• [EXERCISE PROMPT]
In the entries below, how many lines contain "öğrenme"? Answer with the number and nothing else.

(Rendered images with source text)
-- Opening Marker --
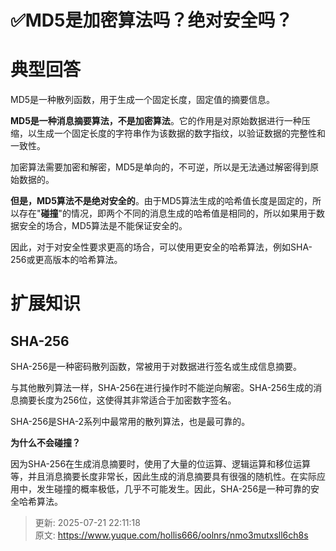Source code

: # ✅MD5是加密算法吗？绝对安全吗？

# 典型回答


MD5是一种散列函数，用于生成一个固定长度，固定值的摘要信息。

<font style="color:rgb(55, 65, 81);background-color:rgb(247, 247, 248);"></font>

**MD5是一种消息摘要算法，不是加密算法**。它的作用是对原始数据进行一种压缩，以生成一个固定长度的字符串作为该数据的数字指纹，以验证数据的完整性和一致性。



加密算法需要加密和解密，MD5是单向的，不可逆，所以是无法通过解密得到原始数据的。



**但是，MD5算法不是绝对安全的**。由于MD5算法生成的哈希值长度是固定的，所以存在"**碰撞**"的情况，即两个不同的消息生成的哈希值是相同的，所以如果用于数据安全的场合，MD5算法是不能保证安全的。



因此，对于对安全性要求更高的场合，可以使用更安全的哈希算法，例如SHA-256或更高版本的哈希算法。



# 扩展知识


## SHA-256


SHA-256是一种密码散列函数，常被用于对数据进行签名或生成信息摘要。



与其他散列算法一样，SHA-256在进行操作时不能逆向解密。SHA-256生成的消息摘要长度为256位，这使得其非常适合于加密数字签名。



SHA-256是SHA-2系列中最常用的散列算法，也是最可靠的。



**为什么不会碰撞？**



因为SHA-256在生成消息摘要时，使用了大量的位运算、逻辑运算和移位运算等，并且消息摘要长度非常长，因此生成的消息摘要具有很强的随机性。在实际应用中，发生碰撞的概率极低，几乎不可能发生。因此，SHA-256是一种可靠的安全哈希算法。



> 更新: 2025-07-21 22:11:18  
> 原文: <https://www.yuque.com/hollis666/oolnrs/nmo3mutxsll6ch8s>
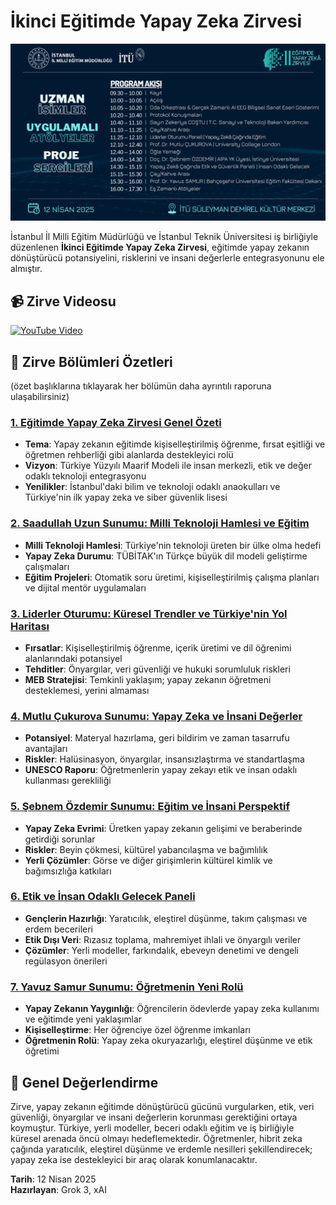 # İkinci Eğitimde Yapay Zeka Zirvesi


![Eğitimde Yapay Zeka Zirvesi](EYZZ_5.png)

İstanbul İl Milli Eğitim Müdürlüğü ve İstanbul Teknik Üniversitesi iş birliğiyle düzenlenen **İkinci Eğitimde Yapay Zeka Zirvesi**, eğitimde yapay zekanın dönüştürücü potansiyelini, risklerini ve insani değerlerle entegrasyonunu ele almıştır.

## 📹 Zirve Videosu


<a href="https://www.youtube.com/watch?v=j0JOsZnnBTE" target="_blank">
  <img src="https://img.youtube.com/vi/j0JOsZnnBTE/0.jpg" alt="YouTube Video" width="560" />
</a>

## 📑 Zirve Bölümleri Özetleri
(özet başlıklarına tıklayarak her bölümün daha ayrıntılı raporuna ulaşabilirsiniz)

### [1. Eğitimde Yapay Zeka Zirvesi Genel Özeti](bolum1.md)
- **Tema**: Yapay zekanın eğitimde kişiselleştirilmiş öğrenme, fırsat eşitliği ve öğretmen rehberliği gibi alanlarda destekleyici rolü
- **Vizyon**: Türkiye Yüzyılı Maarif Modeli ile insan merkezli, etik ve değer odaklı teknoloji entegrasyonu
- **Yenilikler**: İstanbul'daki bilim ve teknoloji odaklı anaokulları ve Türkiye'nin ilk yapay zeka ve siber güvenlik lisesi

### [2. Saadullah Uzun Sunumu: Milli Teknoloji Hamlesi ve Eğitim](bolum2.md)
- **Milli Teknoloji Hamlesi**: Türkiye'nin teknoloji üreten bir ülke olma hedefi
- **Yapay Zeka Durumu**: TÜBİTAK'ın Türkçe büyük dil modeli geliştirme çalışmaları
- **Eğitim Projeleri**: Otomatik soru üretimi, kişiselleştirilmiş çalışma planları ve dijital mentör uygulamaları

### [3. Liderler Oturumu: Küresel Trendler ve Türkiye'nin Yol Haritası](bolum3.md)
- **Fırsatlar**: Kişiselleştirilmiş öğrenme, içerik üretimi ve dil öğrenimi alanlarındaki potansiyel
- **Tehditler**: Önyargılar, veri güvenliği ve hukuki sorumluluk riskleri
- **MEB Stratejisi**: Temkinli yaklaşım; yapay zekanın öğretmeni desteklemesi, yerini almaması

### [4. Mutlu Çukurova Sunumu: Yapay Zeka ve İnsani Değerler](bolum4.md)
- **Potansiyel**: Materyal hazırlama, geri bildirim ve zaman tasarrufu avantajları
- **Riskler**: Halüsinasyon, önyargılar, insansızlaştırma ve standartlaşma
- **UNESCO Raporu**: Öğretmenlerin yapay zekayı etik ve insan odaklı kullanması gerekliliği

### [5. Şebnem Özdemir Sunumu: Eğitim ve İnsani Perspektif](bolum5.md)
- **Yapay Zeka Evrimi**: Üretken yapay zekanın gelişimi ve beraberinde getirdiği sorunlar
- **Riskler**: Beyin çökmesi, kültürel yabancılaşma ve bağımlılık
- **Yerli Çözümler**: Görse ve diğer girişimlerin kültürel kimlik ve bağımsızlığa katkıları

### [6. Etik ve İnsan Odaklı Gelecek Paneli](bolum6.md)
- **Gençlerin Hazırlığı**: Yaratıcılık, eleştirel düşünme, takım çalışması ve erdem becerileri
- **Etik Dışı Veri**: Rızasız toplama, mahremiyet ihlali ve önyargılı veriler
- **Çözümler**: Yerli modeller, farkındalık, ebeveyn denetimi ve dengeli regülasyon önerileri

### [7. Yavuz Samur Sunumu: Öğretmenin Yeni Rolü](bolum7.md)
- **Yapay Zekanın Yaygınlığı**: Öğrencilerin ödevlerde yapay zeka kullanımı ve eğitimde yeni yaklaşımlar
- **Kişiselleştirme**: Her öğrenciye özel öğrenme imkanları
- **Öğretmenin Rolü**: Yapay zeka okuryazarlığı, eleştirel düşünme ve etik öğretimi

## 📝 Genel Değerlendirme

Zirve, yapay zekanın eğitimde dönüştürücü gücünü vurgularken, etik, veri güvenliği, önyargılar ve insani değerlerin korunması gerektiğini ortaya koymuştur. Türkiye, yerli modeller, beceri odaklı eğitim ve iş birliğiyle küresel arenada öncü olmayı hedeflemektedir. Öğretmenler, hibrit zeka çağında yaratıcılık, eleştirel düşünme ve erdemle nesilleri şekillendirecek; yapay zeka ise destekleyici bir araç olarak konumlanacaktır.

**Tarih**: 12 Nisan 2025  
**Hazırlayan**: Grok 3, xAI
-- Closing Marker --
• [EXERCISE ANSWER]
3